Forward chaining algorithm

Properties:
* Sound and complete for first-order definite clauses.
* Datalog KB = first-order definite clauses + no functions(recursive).
* Terminates for Datalog in poly iterations: at most p∙n^k literals.
* May not terminate in general if a is not entailed.
* Entailment with definite clauses is semidecidable.

Effeciency:
* Simple observation: no need to match a rule on iteration k if a
premise wasn't added on iteration k-1
⇒ match each rule whose premise contains a newly added literal
* Matching itself can be expensive
* Database indexing allows O(1) retrieval of known facts
e.g., query Missile(x) retrieves Missile(M)
* Matching conjunctive premises against known facts is NP-hard
* Forward chaining is widely used in deductive databases


Backward chaining algorithm

Properties:
* Depth-first recursive proof search: space is linear in size of proof
* Incomplete due to infinite loops
⇒ fix by checking current goal against every goal on stack
* Inefficient due to repeated sub-goals (both success and failure)
⇒ fix using caching of previous results (extra space!)
* Widely used for logic programming
* More effecient than forward chaining
* Prolog uses depth-first, left-to-right backward chaining algorithm


Resolution:
It is a rule of inference leading to a refutation theorem-proving
technique for sentences in propositional logic and first-order logic.

The resolution rule in propositional logic is a single valid inference
rule that produces a new clause implied by two clauses containing
complementary literals. A literal is a propositional variable or the
negation of a propositional variable. Two literals are said to be
complements if one is the negation of the other. The resulting clause
contains all the literals that do not have complements.
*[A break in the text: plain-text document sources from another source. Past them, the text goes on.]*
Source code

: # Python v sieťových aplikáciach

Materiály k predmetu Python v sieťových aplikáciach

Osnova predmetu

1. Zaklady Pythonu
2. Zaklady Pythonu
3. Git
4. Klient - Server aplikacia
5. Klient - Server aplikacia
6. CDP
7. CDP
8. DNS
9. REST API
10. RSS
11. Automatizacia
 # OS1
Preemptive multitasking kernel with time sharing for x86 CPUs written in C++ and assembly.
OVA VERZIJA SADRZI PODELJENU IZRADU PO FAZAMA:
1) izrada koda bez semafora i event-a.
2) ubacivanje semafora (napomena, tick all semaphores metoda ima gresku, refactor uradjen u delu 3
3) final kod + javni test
Conjunctive Normal Form(CNF) is a conjunction of clauses,
where a clause is a disjunction of literals;
otherwise put, it is an AND of ORs.

Conversion to CNF:
1. Eliminate biconditional and implications.
2. Move 'negation' inwards.
3. Standardize variables: each quantifier should use a difference one.
4. Skolemize.
5. Drop universal quantities.
6. Distrubute ⋀ over ⋁ .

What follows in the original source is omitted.